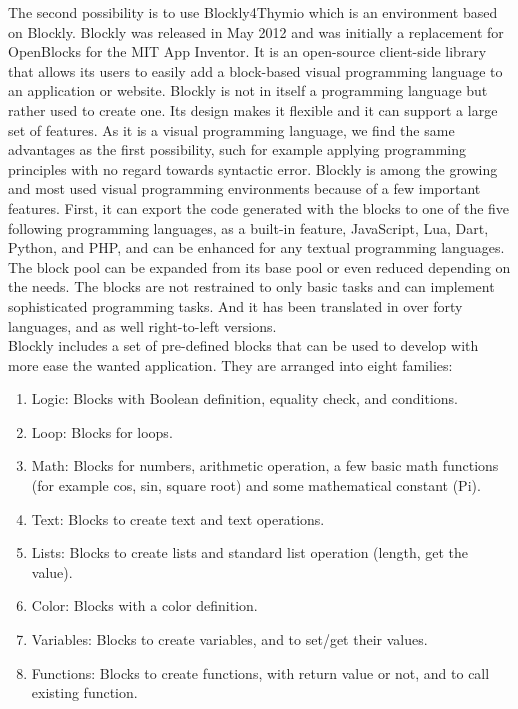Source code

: \documentclass{scrartcl}
\begin{document}
The second possibility is to use Blockly4Thymio which is an environment based on Blockly. Blockly was released in May 2012 and was initially a replacement for OpenBlocks for the MIT App Inventor. 
It is an open-source client-side library that allows its users to easily add a block-based visual programming language to an application or website. 
Blockly is not in itself a programming language but rather used to create one. Its design makes it flexible and it can support a large set of features. 
As it is a visual programming language, we find the same advantages as the first possibility, such for example applying programming principles with no regard towards syntactic error.
Blockly is among the growing and most used visual programming environments because of a few important features. First, it can export the code generated with the blocks to one of the five following programming languages, 
as a built-in feature, JavaScript, Lua, Dart, Python, and PHP, and can be enhanced for any textual programming languages. 
The block pool can be expanded from its base pool or even reduced depending on the needs. The blocks are not restrained to only basic tasks and can implement sophisticated programming tasks. 
And it has been translated in over forty languages, and as well right-to-left versions. \\

Blockly includes a set of pre-defined blocks that can be used to develop with more ease the wanted application. They are arranged into eight families:
\begin{enumerate}
  \item Logic: Blocks with Boolean definition, equality check, and conditions.
  \item Loop: Blocks for loops.
  \item Math: Blocks for numbers, arithmetic operation, a few basic math functions (for example cos, sin, square root) and some mathematical constant (Pi).
  \item Text: Blocks to create text and text operations.
  \item Lists: Blocks to create lists and standard list operation (length, get the value).
  \item Color: Blocks with a color definition.
  \item Variables: Blocks to create variables, and to set/get their values.
  \item Functions: Blocks to create functions, with return value or not, and to call existing function.
\end{enumerate}
\end{document}
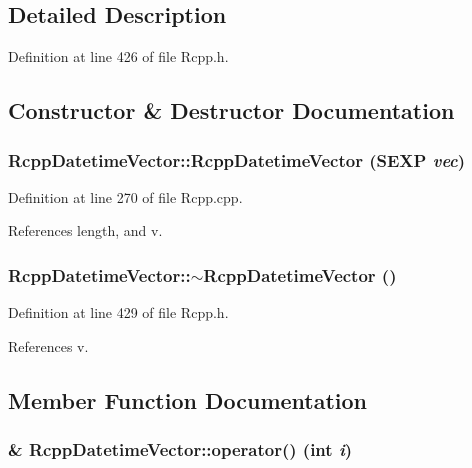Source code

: \subsection{Detailed Description}


Definition at line 426 of file Rcpp.h.

\subsection{Constructor \& Destructor Documentation}
\hypertarget{classRcppDatetimeVector_a1c1d1e2087fdc8e7601299dc2c4fe24c}{
\subsubsection[{RcppDatetimeVector}]{\setlength{\rightskip}{0pt plus 5cm}RcppDatetimeVector::RcppDatetimeVector (SEXP {\em vec})}}
\label{classRcppDatetimeVector_a1c1d1e2087fdc8e7601299dc2c4fe24c}


Definition at line 270 of file Rcpp.cpp.

References length, and v.\hypertarget{classRcppDatetimeVector_a81d6c5daba7448058a2f896841ddeb3a}{
\subsubsection[{$\sim$RcppDatetimeVector}]{\setlength{\rightskip}{0pt plus 5cm}RcppDatetimeVector::$\sim$RcppDatetimeVector ()}}
\label{classRcppDatetimeVector_a81d6c5daba7448058a2f896841ddeb3a}


Definition at line 429 of file Rcpp.h.

References v.

\subsection{Member Function Documentation}
\hypertarget{classRcppDatetimeVector_a2ffa33b5231a7975652e1e2498d0e16a}{
\subsubsection[{operator()}]{\& RcppDatetimeVector::operator() (int {\em i})}}
\label{classRcppDatetimeVector_a2ffa33b5231a7975652e1e2498d0e16a}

★ ★ ★ ★ ★

THE PROBLEM
Your answer must be the full set of entries, set down exactly and without pictures.

OUTPUT
Source code

: \documentclass{scrartcl}
\begin{document}
The second possibility is to use Blockly4Thymio which is an environment based on Blockly. Blockly was released in May 2012 and was initially a replacement for OpenBlocks for the MIT App Inventor. 
It is an open-source client-side library that allows its users to easily add a block-based visual programming language to an application or website. 
Blockly is not in itself a programming language but rather used to create one. Its design makes it flexible and it can support a large set of features. 
As it is a visual programming language, we find the same advantages as the first possibility, such for example applying programming principles with no regard towards syntactic error.
Blockly is among the growing and most used visual programming environments because of a few important features. First, it can export the code generated with the blocks to one of the five following programming languages, 
as a built-in feature, JavaScript, Lua, Dart, Python, and PHP, and can be enhanced for any textual programming languages. 
The block pool can be expanded from its base pool or even reduced depending on the needs. The blocks are not restrained to only basic tasks and can implement sophisticated programming tasks. 
And it has been translated in over forty languages, and as well right-to-left versions. \\

Blockly includes a set of pre-defined blocks that can be used to develop with more ease the wanted application. They are arranged into eight families:
\begin{enumerate}
  \item Logic: Blocks with Boolean definition, equality check, and conditions.
  \item Loop: Blocks for loops.
  \item Math: Blocks for numbers, arithmetic operation, a few basic math functions (for example cos, sin, square root) and some mathematical constant (Pi).
  \item Text: Blocks to create text and text operations.
  \item Lists: Blocks to create lists and standard list operation (length, get the value).
  \item Color: Blocks with a color definition.
  \item Variables: Blocks to create variables, and to set/get their values.
  \item Functions: Blocks to create functions, with return value or not, and to call existing function.
\end{enumerate}
\end{document}
Source code

: \subsection{Detailed Description}


Definition at line 426 of file Rcpp.h.

\subsection{Constructor \& Destructor Documentation}
\hypertarget{classRcppDatetimeVector_a1c1d1e2087fdc8e7601299dc2c4fe24c}{
\subsubsection[{RcppDatetimeVector}]{\setlength{\rightskip}{0pt plus 5cm}RcppDatetimeVector::RcppDatetimeVector (SEXP {\em vec})}}
\label{classRcppDatetimeVector_a1c1d1e2087fdc8e7601299dc2c4fe24c}


Definition at line 270 of file Rcpp.cpp.

References length, and v.\hypertarget{classRcppDatetimeVector_a81d6c5daba7448058a2f896841ddeb3a}{
\subsubsection[{$\sim$RcppDatetimeVector}]{\setlength{\rightskip}{0pt plus 5cm}RcppDatetimeVector::$\sim$RcppDatetimeVector ()}}
\label{classRcppDatetimeVector_a81d6c5daba7448058a2f896841ddeb3a}


Definition at line 429 of file Rcpp.h.

References v.

\subsection{Member Function Documentation}
\hypertarget{classRcppDatetimeVector_a2ffa33b5231a7975652e1e2498d0e16a}{
\subsubsection[{operator()}]{\& RcppDatetimeVector::operator() (int {\em i})}}
\label{classRcppDatetimeVector_a2ffa33b5231a7975652e1e2498d0e16a}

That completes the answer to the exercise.